The best way to start being assertive, is to speak out. To overcome your fear, you need begin verbalising your views.
You fear offending someone or looking foolish. You think they will judge you and not want anything to do with you.
How do you feel about people who are forceful, lively and speak over the top of others?
Most probably you don’t like them very much. You would hate to be like them.
You need to reappraise people like this. They have some skills that you lack. Observe them closely. How do get their point of view across? What do others think of them? Could they express their views less aggressively?
Start valuing these pushy people. They have a lot to teach you.

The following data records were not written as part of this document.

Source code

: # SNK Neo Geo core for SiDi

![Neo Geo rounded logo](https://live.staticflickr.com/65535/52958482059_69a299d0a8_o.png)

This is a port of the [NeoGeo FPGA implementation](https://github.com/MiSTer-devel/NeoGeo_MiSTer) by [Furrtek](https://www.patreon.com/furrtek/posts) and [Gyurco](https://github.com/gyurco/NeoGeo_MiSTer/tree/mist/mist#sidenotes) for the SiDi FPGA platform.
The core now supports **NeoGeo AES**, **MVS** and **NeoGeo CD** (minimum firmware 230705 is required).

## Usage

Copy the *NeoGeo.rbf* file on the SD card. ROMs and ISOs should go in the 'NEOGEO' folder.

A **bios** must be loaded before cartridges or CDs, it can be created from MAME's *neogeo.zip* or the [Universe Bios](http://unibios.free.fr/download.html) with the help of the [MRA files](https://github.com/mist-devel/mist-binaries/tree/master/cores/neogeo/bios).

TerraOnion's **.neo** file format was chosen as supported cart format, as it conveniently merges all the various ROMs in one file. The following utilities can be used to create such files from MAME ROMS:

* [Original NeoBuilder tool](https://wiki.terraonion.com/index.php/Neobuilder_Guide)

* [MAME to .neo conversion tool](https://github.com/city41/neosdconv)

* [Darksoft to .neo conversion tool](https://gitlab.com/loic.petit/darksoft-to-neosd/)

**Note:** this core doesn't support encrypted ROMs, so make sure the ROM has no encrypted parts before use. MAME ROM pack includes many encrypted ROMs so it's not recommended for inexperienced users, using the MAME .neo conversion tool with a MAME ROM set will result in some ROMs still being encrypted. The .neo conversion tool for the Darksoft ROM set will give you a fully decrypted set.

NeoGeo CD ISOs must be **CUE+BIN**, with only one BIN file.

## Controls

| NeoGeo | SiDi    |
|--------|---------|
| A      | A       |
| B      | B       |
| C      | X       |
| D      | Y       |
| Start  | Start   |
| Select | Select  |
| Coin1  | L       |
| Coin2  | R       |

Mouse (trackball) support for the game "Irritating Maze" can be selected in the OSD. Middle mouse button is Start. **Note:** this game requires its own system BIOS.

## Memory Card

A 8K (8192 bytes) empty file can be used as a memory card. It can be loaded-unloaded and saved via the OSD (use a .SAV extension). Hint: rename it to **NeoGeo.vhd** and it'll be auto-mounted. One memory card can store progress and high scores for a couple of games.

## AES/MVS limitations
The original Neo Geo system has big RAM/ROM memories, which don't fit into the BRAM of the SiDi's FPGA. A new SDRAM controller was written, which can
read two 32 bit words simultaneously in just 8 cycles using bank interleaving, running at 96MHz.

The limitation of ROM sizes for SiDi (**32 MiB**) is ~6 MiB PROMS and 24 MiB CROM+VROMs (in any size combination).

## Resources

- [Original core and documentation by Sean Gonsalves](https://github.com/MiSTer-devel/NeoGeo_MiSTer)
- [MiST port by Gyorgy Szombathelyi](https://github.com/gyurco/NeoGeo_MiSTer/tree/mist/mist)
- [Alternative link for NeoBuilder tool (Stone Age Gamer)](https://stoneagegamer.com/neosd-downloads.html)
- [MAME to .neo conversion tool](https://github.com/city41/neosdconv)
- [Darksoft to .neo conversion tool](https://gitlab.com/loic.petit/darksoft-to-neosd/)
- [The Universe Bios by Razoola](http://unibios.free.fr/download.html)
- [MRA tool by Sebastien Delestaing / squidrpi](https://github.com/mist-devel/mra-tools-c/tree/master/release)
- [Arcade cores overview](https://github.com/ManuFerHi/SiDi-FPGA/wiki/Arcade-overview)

Don’t worry. You don’t have to be like them. There are ways to convey your opinions without being over the top. But if you dislike them, you are not going to learn from them.
There is a secret to being effectively assertive. Once you know this secret it is easy. The secret is owning your words by being honest and specific.
You do this with the language you use. “I “statements are the cornerstone of assertiveness.
Let’s pretend your have arrived late to meet a friend. Although you are usually on time, your friend has accused you of always being late. You have decided to speak up for a change. Using an “I” statement you would say something like this: “I feel disappointed when I hear you say that I am always late. Before this evening I have always been on time.”
Angry, pushy people are more likely to be aggressive and blame rather than being assertive. They would say something like: “How dare you say that. I am always on time.”
The “I” statement details your grievance. Most importantly, you share your feelings and experience directly. You avoid blame.
It is difficult to argue with a well constructed ” I” statement.
If your friend says “You’re mistaken. I never said you are always late.”, then you can easily back track and say that you must have misheard them. Even if you are sure you heard correctly, you have still let him know you won’t tolerate false accusations. If he says you have no reason to be upset, you can stand your ground. You are allowed to have your feelings. He cannot tell you how you are feeling.
Your friends want to get to know the real you. Using “I” statements allows you to express yourself. Think about what you observe and how you feel. Then share your observations and feelings with your friends.